#### [EXERCISE DETAILS]
Once the pictures are set aside, transcribe the remaining data exactly.

* * * * *

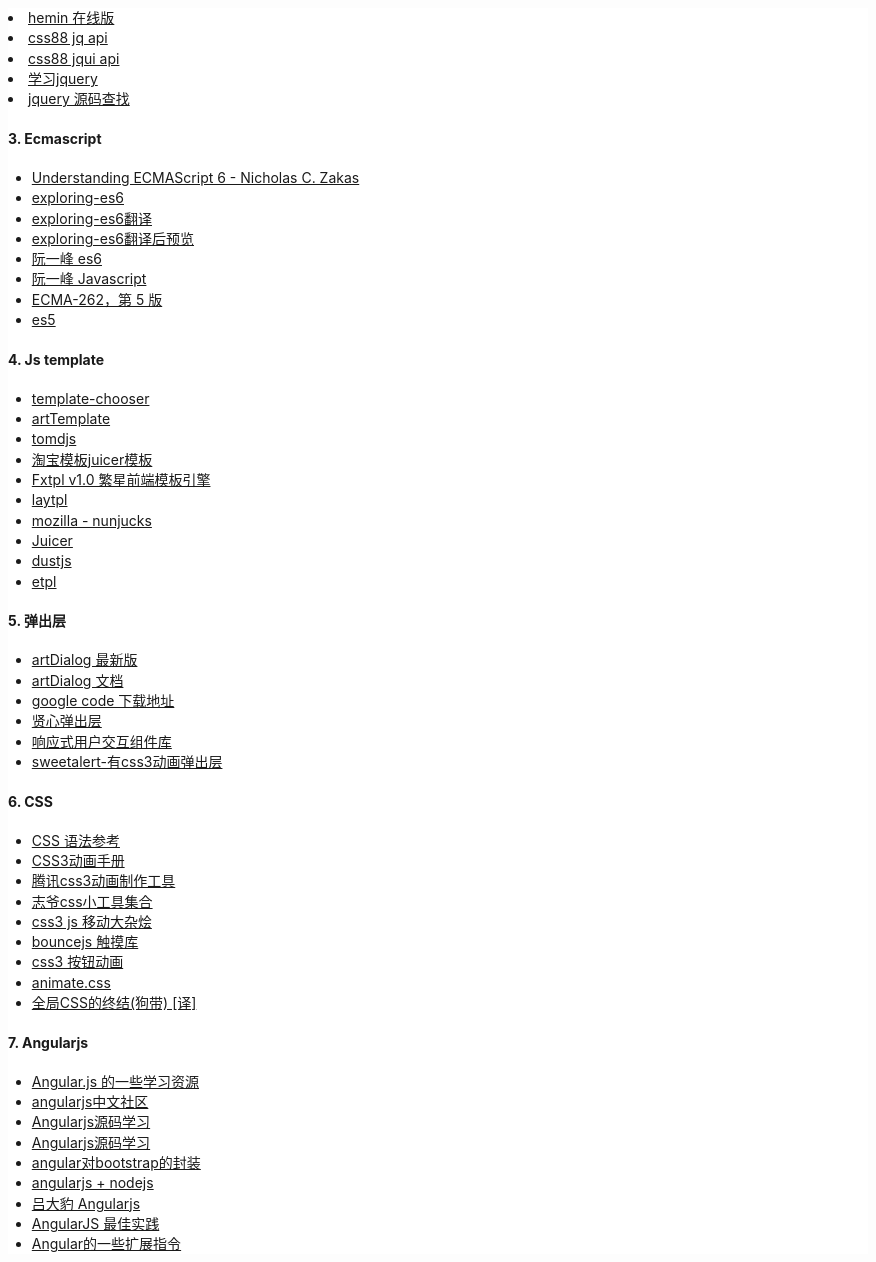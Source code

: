 <li><a href="http://hemin.cn/jq/">hemin 在线版</a></li>
<li><a href="http://www.css88.com/jqapi-1.9/on/">css88 jq api</a></li>
<li><a href="http://www.css88.com/jquery-ui-api/">css88 jqui api</a></li>
<li><a href="http://learn.jquery.com/">学习jquery</a></li>
<li><a href="http://james.padolsey.com/jquery/">jquery 源码查找</a></li>
</ul>
<h4>3. Ecmascript</h4>
<ul>
<li><a href="https://leanpub.com/understandinges6/read">Understanding ECMAScript 6 - Nicholas C. Zakas</a></li>
<li><a href="https://leanpub.com/exploring-es6/read">exploring-es6</a></li>
<li><a href="https://github.com/es6-org/exploring-es6">exploring-es6翻译</a></li>
<li><a href="http://es6-org.github.io/exploring-es6/">exploring-es6翻译后预览</a></li>
<li><a href="http://es6.ruanyifeng.com/">阮一峰 es6</a></li>
<li><a href="http://javascript.ruanyifeng.com/">阮一峰 Javascript</a></li>
<li><a href="http://yanhaijing.com/es5/">ECMA-262，第 5 版</a></li>
<li><a href="http://es5.github.io/">es5</a></li>
</ul>
<h4>4. Js template</h4>
<ul>
<li><a href="http://garann.github.io/template-chooser/">template-chooser</a></li>
<li><a href="https://github.com/aui/artTemplate">artTemplate</a></li>
<li><a href="https://github.com/aui/tmodjs/blob/master/README.md">tomdjs</a></li>
<li><a href="http://juicer.name/docs/docs_zh_cn.html">淘宝模板juicer模板</a></li>
<li><a href="http://koen301.github.io/fxtpl/">Fxtpl v1.0 繁星前端模板引擎</a></li>
<li><a href="http://laytpl.layui.com/">laytpl</a></li>
<li><a href="https://github.com/mozilla/nunjucks">mozilla - nunjucks</a></li>
<li><a href="https://github.com/PaulGuo/Juicer">Juicer</a></li>
<li><a href="http://akdubya.github.io/dustjs/">dustjs</a></li>
<li><a href="http://ecomfe.github.io/etpl/">etpl</a></li>
</ul>
<h4>5. 弹出层</h4>
<ul>
<li><a href="https://github.com/aui/artDialog">artDialog 最新版</a></li>
<li><a href="http://aui.github.io/artDialog/doc/index.html">artDialog 文档</a></li>
<li><a href="https://code.google.com/p/artdialog/downloads/list">google code 下载地址</a></li>
<li><a href="http://layer.layui.com/">贤心弹出层</a></li>
<li><a href="https://github.com/bh-lay/UI">响应式用户交互组件库</a></li>
<li><a href="http://t4t5.github.io/sweetalert/">sweetalert-有css3动画弹出层</a></li>
</ul>
<h4>6. CSS</h4>
<ul>
<li><a href="http://tympanus.net/codrops/css_reference/">CSS 语法参考</a></li>
<li><a href="http://isux.tencent.com/css3/index.html">CSS3动画手册</a></li>
<li><a href="http://isux.tencent.com/css3/tools.html">腾讯css3动画制作工具</a></li>
<li><a href="http://linxz.github.io/tianyizone/">志爷css小工具集合</a></li>
<li><a href="http://www.note12.com/category/blog/2014-6-5/538fe0a9f786f1b7019a4dfb">css3 js 移动大杂烩</a></li>
<li><a href="http://bouncejs.com/">bouncejs 触摸库</a></li>
<li><a href="http://fian.my.id/Waves/">css3 按钮动画</a></li>
<li><a href="http://daneden.github.io/animate.css/">animate.css</a></li>
<li><a href="http://www.alloyteam.com/2015/10/8536/">全局CSS的终结(狗带) [译]</a></li>
</ul>
<h4>7. Angularjs</h4>
<ul>
<li><a href="https://github.com/dolymood/AngularLearning">Angular.js 的一些学习资源</a></li>
<li><a href="http://angularjs.cn/">angularjs中文社区</a></li>
<li><a href="http://www.cnblogs.com/xuwenmin888/p/3739096.html">Angularjs源码学习</a></li>
<li><a href="http://www.ifeenan.com/?c=AngularJS">Angularjs源码学习</a></li>
<li><a href="http://angular-ui.github.io/bootstrap/">angular对bootstrap的封装</a></li>
<li><a href="https://cnodejs.org/topic/51404e0f069911196d2e3923">angularjs + nodejs</a></li>
<li><a href="http://www.cnblogs.com/lvdabao/tag/AngularJs/">吕大豹 Angularjs</a></li>
<li><a href="http://www.infoq.com/cn/news/2013/02/angular-web-app">AngularJS 最佳实践</a></li>
<li><a href="http://www.lovelucy.info/angularjs-best-practices.html">Angular的一些扩展指令</a></li>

* * * * *

#### [OUTPUT FOR THIS EXERCISE]
Source code

: <li><a href="http://hemin.cn/jq/">hemin 在线版</a></li>
<li><a href="http://www.css88.com/jqapi-1.9/on/">css88 jq api</a></li>
<li><a href="http://www.css88.com/jquery-ui-api/">css88 jqui api</a></li>
<li><a href="http://learn.jquery.com/">学习jquery</a></li>
<li><a href="http://james.padolsey.com/jquery/">jquery 源码查找</a></li>
</ul>
<h4>3. Ecmascript</h4>
<ul>
<li><a href="https://leanpub.com/understandinges6/read">Understanding ECMAScript 6 - Nicholas C. Zakas</a></li>
<li><a href="https://leanpub.com/exploring-es6/read">exploring-es6</a></li>
<li><a href="https://github.com/es6-org/exploring-es6">exploring-es6翻译</a></li>
<li><a href="http://es6-org.github.io/exploring-es6/">exploring-es6翻译后预览</a></li>
<li><a href="http://es6.ruanyifeng.com/">阮一峰 es6</a></li>
<li><a href="http://javascript.ruanyifeng.com/">阮一峰 Javascript</a></li>
<li><a href="http://yanhaijing.com/es5/">ECMA-262，第 5 版</a></li>
<li><a href="http://es5.github.io/">es5</a></li>
</ul>
<h4>4. Js template</h4>
<ul>
<li><a href="http://garann.github.io/template-chooser/">template-chooser</a></li>
<li><a href="https://github.com/aui/artTemplate">artTemplate</a></li>
<li><a href="https://github.com/aui/tmodjs/blob/master/README.md">tomdjs</a></li>
<li><a href="http://juicer.name/docs/docs_zh_cn.html">淘宝模板juicer模板</a></li>
<li><a href="http://koen301.github.io/fxtpl/">Fxtpl v1.0 繁星前端模板引擎</a></li>
<li><a href="http://laytpl.layui.com/">laytpl</a></li>
<li><a href="https://github.com/mozilla/nunjucks">mozilla - nunjucks</a></li>
<li><a href="https://github.com/PaulGuo/Juicer">Juicer</a></li>
<li><a href="http://akdubya.github.io/dustjs/">dustjs</a></li>
<li><a href="http://ecomfe.github.io/etpl/">etpl</a></li>
</ul>
<h4>5. 弹出层</h4>
<ul>
<li><a href="https://github.com/aui/artDialog">artDialog 最新版</a></li>
<li><a href="http://aui.github.io/artDialog/doc/index.html">artDialog 文档</a></li>
<li><a href="https://code.google.com/p/artdialog/downloads/list">google code 下载地址</a></li>
<li><a href="http://layer.layui.com/">贤心弹出层</a></li>
<li><a href="https://github.com/bh-lay/UI">响应式用户交互组件库</a></li>
<li><a href="http://t4t5.github.io/sweetalert/">sweetalert-有css3动画弹出层</a></li>
</ul>
<h4>6. CSS</h4>
<ul>
<li><a href="http://tympanus.net/codrops/css_reference/">CSS 语法参考</a></li>
<li><a href="http://isux.tencent.com/css3/index.html">CSS3动画手册</a></li>
<li><a href="http://isux.tencent.com/css3/tools.html">腾讯css3动画制作工具</a></li>
<li><a href="http://linxz.github.io/tianyizone/">志爷css小工具集合</a></li>
<li><a href="http://www.note12.com/category/blog/2014-6-5/538fe0a9f786f1b7019a4dfb">css3 js 移动大杂烩</a></li>
<li><a href="http://bouncejs.com/">bouncejs 触摸库</a></li>
<li><a href="http://fian.my.id/Waves/">css3 按钮动画</a></li>
<li><a href="http://daneden.github.io/animate.css/">animate.css</a></li>
<li><a href="http://www.alloyteam.com/2015/10/8536/">全局CSS的终结(狗带) [译]</a></li>
</ul>
<h4>7. Angularjs</h4>
<ul>
<li><a href="https://github.com/dolymood/AngularLearning">Angular.js 的一些学习资源</a></li>
<li><a href="http://angularjs.cn/">angularjs中文社区</a></li>
<li><a href="http://www.cnblogs.com/xuwenmin888/p/3739096.html">Angularjs源码学习</a></li>
<li><a href="http://www.ifeenan.com/?c=AngularJS">Angularjs源码学习</a></li>
<li><a href="http://angular-ui.github.io/bootstrap/">angular对bootstrap的封装</a></li>
<li><a href="https://cnodejs.org/topic/51404e0f069911196d2e3923">angularjs + nodejs</a></li>
<li><a href="http://www.cnblogs.com/lvdabao/tag/AngularJs/">吕大豹 Angularjs</a></li>
<li><a href="http://www.infoq.com/cn/news/2013/02/angular-web-app">AngularJS 最佳实践</a></li>
<li><a href="http://www.lovelucy.info/angularjs-best-practices.html">Angular的一些扩展指令</a></li>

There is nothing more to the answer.